A influência de Carlos Marighella no Partido dos Panteras Negras

por Andrey Santiago

Um mês antes do assassinato do militante do Partido dos Panteras Negras Fred Hampton pela polícia de Chicago, Carlos Marighella, membro da Aliança Libertadora Nacional era assassinado pela polícia da ditadura militar brasileira.

Em apenas um mês, os comunistas perderam internacionalmente dois líderes revolucionários negros que levantaram massas e lutaram implacavelmente pela causa comunista, ambos faziam parte de organizações que eram taxadas de “terroristas” pelo Estado.

A morte de Marighella em 4 de novembro de 1969, em uma emboscada orquestrada pelo Departamento de Ordem Política e Social (DOPS) do torturador Sérgio Paranhos Fleury, teve impacto significativo na sociedade brasileira e marcou um importante momento da resistência na ditadura militar: um momento de reorganização e refluxo da luta armada.

A morte de Fred Hampton em 4 de dezembro de 1969, em uma emboscada orquestrada pela polícia de Chicago, com apoio do FBI de J. Edgar Hoover, mobilizou intensamente a comunidade negra norte-americana e acentuou as lutas que eram travadas dentro e pelo Partido dos Panteras Negras, com a teoria da guerrilha urbana de Carlos Marighella exposta no “Mini-Manual do Guerrilheiro Urbano” tendo um papel ativo nessas discussões.

Este texto visa explorar o desenvolvimento e a influência dos ensinamentos de Carlos Marighella na política do Partido dos Panteras Negras.

Em junho de 1969, Marighella publica o “Mini-Manual do Guerrilheiro Urbano” que por meio de suas páginas estabelece as orientações que um militante revolucionário deve seguir para garantir o sucesso da luta armada no contexto urbano. Esse documento, curto em tamanho, mas grande em aprendizados, serviria enquanto instrumento de propaganda para atrair membros engajados para a luta armada no meio urbano, meio que se combinaria com a guerrilha rural e ações de massas, afim de acabar com a ditadura militar no Brasil.
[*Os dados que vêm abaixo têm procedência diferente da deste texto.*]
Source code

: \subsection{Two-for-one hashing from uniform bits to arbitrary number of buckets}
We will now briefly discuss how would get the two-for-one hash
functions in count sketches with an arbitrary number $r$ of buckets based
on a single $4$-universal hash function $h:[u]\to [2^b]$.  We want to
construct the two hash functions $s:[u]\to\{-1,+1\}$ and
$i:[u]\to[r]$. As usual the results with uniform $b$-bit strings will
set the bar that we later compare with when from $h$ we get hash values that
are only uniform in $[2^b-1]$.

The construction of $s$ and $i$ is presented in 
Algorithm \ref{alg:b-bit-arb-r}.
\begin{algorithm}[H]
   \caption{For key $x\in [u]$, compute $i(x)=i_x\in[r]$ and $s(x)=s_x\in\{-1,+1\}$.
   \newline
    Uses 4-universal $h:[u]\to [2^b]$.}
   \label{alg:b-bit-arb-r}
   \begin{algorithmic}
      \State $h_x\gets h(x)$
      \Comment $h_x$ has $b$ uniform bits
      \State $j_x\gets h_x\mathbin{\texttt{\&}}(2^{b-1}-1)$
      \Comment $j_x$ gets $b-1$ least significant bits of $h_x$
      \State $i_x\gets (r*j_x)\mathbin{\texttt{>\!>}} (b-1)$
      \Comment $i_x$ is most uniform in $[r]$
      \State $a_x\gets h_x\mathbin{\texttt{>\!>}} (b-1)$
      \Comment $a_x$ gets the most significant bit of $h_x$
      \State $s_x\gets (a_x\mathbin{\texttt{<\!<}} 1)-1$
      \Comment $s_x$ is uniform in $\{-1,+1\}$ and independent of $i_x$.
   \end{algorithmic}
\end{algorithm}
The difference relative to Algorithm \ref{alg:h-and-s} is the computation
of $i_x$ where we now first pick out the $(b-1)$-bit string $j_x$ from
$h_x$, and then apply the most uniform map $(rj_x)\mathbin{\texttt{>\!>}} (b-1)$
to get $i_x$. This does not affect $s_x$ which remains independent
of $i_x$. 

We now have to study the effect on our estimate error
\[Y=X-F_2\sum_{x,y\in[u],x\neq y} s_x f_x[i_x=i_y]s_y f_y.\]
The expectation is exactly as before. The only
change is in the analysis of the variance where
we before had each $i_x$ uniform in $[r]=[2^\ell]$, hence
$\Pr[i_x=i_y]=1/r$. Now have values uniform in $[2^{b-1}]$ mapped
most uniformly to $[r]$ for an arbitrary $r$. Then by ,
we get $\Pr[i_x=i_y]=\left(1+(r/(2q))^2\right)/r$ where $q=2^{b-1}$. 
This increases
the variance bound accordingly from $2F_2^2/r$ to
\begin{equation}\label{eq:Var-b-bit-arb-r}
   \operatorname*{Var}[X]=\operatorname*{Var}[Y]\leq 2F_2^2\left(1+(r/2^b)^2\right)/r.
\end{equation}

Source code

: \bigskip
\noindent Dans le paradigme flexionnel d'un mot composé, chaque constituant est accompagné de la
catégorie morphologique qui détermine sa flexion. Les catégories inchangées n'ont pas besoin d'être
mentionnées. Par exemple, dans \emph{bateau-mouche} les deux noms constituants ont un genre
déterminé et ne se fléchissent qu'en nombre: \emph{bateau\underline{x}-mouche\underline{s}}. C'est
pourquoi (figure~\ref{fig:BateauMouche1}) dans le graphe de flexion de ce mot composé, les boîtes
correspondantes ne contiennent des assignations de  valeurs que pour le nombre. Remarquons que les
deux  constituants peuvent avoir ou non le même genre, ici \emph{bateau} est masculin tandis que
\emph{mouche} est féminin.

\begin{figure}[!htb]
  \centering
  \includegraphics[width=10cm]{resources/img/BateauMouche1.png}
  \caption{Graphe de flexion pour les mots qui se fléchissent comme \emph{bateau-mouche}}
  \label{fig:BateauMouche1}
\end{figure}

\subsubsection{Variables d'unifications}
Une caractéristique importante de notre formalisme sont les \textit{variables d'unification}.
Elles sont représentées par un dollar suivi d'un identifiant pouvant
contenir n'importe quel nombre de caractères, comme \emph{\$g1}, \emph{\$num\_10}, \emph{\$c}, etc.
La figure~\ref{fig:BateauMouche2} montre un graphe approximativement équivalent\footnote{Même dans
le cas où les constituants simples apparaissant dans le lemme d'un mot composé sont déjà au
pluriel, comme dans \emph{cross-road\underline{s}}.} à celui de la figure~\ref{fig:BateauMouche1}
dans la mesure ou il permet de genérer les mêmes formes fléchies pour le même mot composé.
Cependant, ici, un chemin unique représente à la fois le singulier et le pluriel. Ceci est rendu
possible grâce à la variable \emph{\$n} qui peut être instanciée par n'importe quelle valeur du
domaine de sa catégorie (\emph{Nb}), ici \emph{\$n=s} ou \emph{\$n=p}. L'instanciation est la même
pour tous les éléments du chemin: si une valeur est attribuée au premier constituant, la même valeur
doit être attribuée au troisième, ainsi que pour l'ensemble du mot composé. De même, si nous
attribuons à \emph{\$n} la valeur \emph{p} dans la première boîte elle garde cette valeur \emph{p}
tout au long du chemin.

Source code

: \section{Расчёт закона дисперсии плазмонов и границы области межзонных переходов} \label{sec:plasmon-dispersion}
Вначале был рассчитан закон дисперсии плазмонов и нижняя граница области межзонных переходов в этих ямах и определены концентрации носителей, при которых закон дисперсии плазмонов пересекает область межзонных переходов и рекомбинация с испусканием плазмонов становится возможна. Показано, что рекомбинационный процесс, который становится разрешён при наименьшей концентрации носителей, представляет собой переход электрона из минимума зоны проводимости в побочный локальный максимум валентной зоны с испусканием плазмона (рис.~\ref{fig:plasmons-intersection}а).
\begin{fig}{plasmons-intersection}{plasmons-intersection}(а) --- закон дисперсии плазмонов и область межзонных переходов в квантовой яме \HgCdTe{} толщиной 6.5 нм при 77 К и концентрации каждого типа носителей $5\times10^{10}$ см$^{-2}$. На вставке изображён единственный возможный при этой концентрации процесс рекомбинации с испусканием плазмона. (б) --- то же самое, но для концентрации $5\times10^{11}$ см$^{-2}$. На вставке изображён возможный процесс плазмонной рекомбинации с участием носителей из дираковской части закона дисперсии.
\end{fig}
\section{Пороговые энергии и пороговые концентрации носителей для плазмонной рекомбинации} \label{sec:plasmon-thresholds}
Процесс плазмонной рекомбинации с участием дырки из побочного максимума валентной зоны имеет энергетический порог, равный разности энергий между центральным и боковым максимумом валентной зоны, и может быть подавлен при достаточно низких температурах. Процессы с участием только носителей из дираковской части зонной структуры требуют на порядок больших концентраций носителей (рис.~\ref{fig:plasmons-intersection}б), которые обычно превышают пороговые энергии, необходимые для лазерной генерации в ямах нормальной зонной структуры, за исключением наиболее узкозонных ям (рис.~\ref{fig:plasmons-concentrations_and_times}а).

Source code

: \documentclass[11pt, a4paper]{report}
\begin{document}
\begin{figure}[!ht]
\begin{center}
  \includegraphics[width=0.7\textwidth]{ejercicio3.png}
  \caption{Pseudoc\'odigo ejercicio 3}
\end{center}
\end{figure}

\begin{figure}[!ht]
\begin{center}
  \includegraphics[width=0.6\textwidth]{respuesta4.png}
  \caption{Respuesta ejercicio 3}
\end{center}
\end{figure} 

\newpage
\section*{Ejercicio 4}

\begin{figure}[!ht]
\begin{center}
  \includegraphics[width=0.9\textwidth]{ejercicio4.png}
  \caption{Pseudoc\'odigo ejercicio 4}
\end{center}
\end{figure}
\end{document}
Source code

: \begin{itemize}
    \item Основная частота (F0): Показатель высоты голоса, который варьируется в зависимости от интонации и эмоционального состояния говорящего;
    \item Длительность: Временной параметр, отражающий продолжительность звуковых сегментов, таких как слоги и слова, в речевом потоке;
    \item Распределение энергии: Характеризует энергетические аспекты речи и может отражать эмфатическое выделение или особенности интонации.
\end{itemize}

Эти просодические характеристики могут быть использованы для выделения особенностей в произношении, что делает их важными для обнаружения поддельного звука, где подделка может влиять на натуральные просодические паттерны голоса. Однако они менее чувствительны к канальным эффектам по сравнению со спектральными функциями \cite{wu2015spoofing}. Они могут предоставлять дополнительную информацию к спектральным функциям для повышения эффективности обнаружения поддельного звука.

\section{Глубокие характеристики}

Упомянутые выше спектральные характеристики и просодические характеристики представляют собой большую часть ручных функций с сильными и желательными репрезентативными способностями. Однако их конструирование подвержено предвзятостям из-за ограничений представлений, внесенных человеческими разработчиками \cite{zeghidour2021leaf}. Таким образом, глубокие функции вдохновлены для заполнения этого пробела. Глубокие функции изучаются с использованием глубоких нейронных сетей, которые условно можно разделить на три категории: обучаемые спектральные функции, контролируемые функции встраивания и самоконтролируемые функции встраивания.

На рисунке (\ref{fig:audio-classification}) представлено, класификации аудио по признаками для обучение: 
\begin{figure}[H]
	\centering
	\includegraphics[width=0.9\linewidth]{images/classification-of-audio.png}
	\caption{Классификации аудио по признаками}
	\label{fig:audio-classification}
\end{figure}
Marighella, em uma de suas últimas entrevistas vivo esclarece o porquê do início das atividades de resistência por meio da guerrilha urbana, destacando que:

“Na situação de ditadura que o país está vivendo, o trabalho de propaganda e divulgação só é possível, a priori, nas cidades. Os movimentos de massas, sobretudo os que haviam sido organizados pelos estudantes, pelos intelectuais, por certos grupos de militantes sindicais, criaram, nas principais cidades do país, um clima político favorável à aceitação de uma luta mais dura (as ações armadas). As medidas antidemocráticas tomadas pelo governo (fechamento do congresso, supressão das eleições, cassação do mandato parlamentar de mais de 100 deputados e senadores, censura da imprensa do rádio e da televisão) e inúmeros atos de repressão contra estudantes, muitos professores e jornalistas, criaram um clima de revolta. A cumplicidade da população foi conseguida pelos revolucionários. A imprensa clandestina progride. As emissões piratas são recebidas favoravelmente. A cidade reúne, pois, as condições objetivas e subjetivas requeridas para que se possa desencadear com sucesso a guerrilha. No campo, a situação está evidentemente menos favorável. A guerrilha rural deve, portanto, ser posterior à guerrilha urbana, cujo papel é eminentemente tático. Por outro lado, os combatentes que lutarão nos campos terão sido testados antes, durante a luta urbana. Os mais corajosos entre eles serão enviados aos campos.” [1]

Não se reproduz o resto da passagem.